Directions:
From the first line to the last, transcribe the data exactly and skip the pictures.
[Data to examine Boundary: Start]
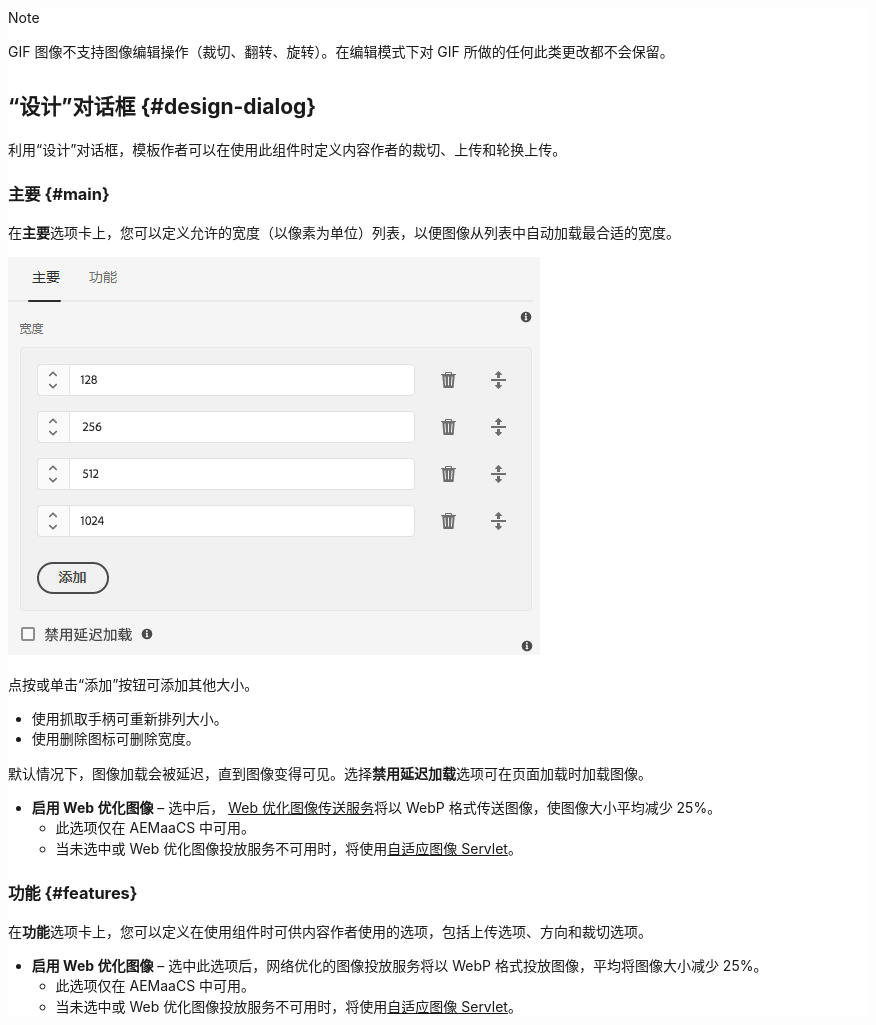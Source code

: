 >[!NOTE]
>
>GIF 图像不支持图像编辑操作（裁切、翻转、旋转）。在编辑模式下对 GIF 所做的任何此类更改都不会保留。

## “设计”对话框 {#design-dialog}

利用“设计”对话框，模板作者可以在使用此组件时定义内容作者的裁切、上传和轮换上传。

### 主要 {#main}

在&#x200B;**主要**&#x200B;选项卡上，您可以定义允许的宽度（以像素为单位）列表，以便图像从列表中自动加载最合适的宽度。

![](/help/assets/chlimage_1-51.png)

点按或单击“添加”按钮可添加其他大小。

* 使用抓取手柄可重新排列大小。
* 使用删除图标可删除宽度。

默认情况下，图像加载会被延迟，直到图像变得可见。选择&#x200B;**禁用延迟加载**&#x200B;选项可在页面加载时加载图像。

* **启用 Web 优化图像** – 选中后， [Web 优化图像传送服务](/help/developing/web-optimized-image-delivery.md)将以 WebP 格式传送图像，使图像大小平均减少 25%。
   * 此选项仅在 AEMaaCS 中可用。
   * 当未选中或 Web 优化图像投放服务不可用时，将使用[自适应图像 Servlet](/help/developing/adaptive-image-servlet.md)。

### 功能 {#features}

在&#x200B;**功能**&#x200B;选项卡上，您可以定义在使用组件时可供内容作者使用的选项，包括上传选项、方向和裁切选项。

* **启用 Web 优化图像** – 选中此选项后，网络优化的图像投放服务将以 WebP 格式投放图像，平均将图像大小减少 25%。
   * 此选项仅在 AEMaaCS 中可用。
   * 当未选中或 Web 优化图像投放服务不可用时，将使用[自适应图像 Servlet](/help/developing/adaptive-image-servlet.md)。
[Data to examine Boundary: End]
The completed task:
Source code

: >[!NOTE]
>
>GIF 图像不支持图像编辑操作（裁切、翻转、旋转）。在编辑模式下对 GIF 所做的任何此类更改都不会保留。

## “设计”对话框 {#design-dialog}

利用“设计”对话框，模板作者可以在使用此组件时定义内容作者的裁切、上传和轮换上传。

### 主要 {#main}

在&#x200B;**主要**&#x200B;选项卡上，您可以定义允许的宽度（以像素为单位）列表，以便图像从列表中自动加载最合适的宽度。

![](/help/assets/chlimage_1-51.png)

点按或单击“添加”按钮可添加其他大小。

* 使用抓取手柄可重新排列大小。
* 使用删除图标可删除宽度。

默认情况下，图像加载会被延迟，直到图像变得可见。选择&#x200B;**禁用延迟加载**&#x200B;选项可在页面加载时加载图像。

* **启用 Web 优化图像** – 选中后， [Web 优化图像传送服务](/help/developing/web-optimized-image-delivery.md)将以 WebP 格式传送图像，使图像大小平均减少 25%。
   * 此选项仅在 AEMaaCS 中可用。
   * 当未选中或 Web 优化图像投放服务不可用时，将使用[自适应图像 Servlet](/help/developing/adaptive-image-servlet.md)。

### 功能 {#features}

在&#x200B;**功能**&#x200B;选项卡上，您可以定义在使用组件时可供内容作者使用的选项，包括上传选项、方向和裁切选项。

* **启用 Web 优化图像** – 选中此选项后，网络优化的图像投放服务将以 WebP 格式投放图像，平均将图像大小减少 25%。
   * 此选项仅在 AEMaaCS 中可用。
   * 当未选中或 Web 优化图像投放服务不可用时，将使用[自适应图像 Servlet](/help/developing/adaptive-image-servlet.md)。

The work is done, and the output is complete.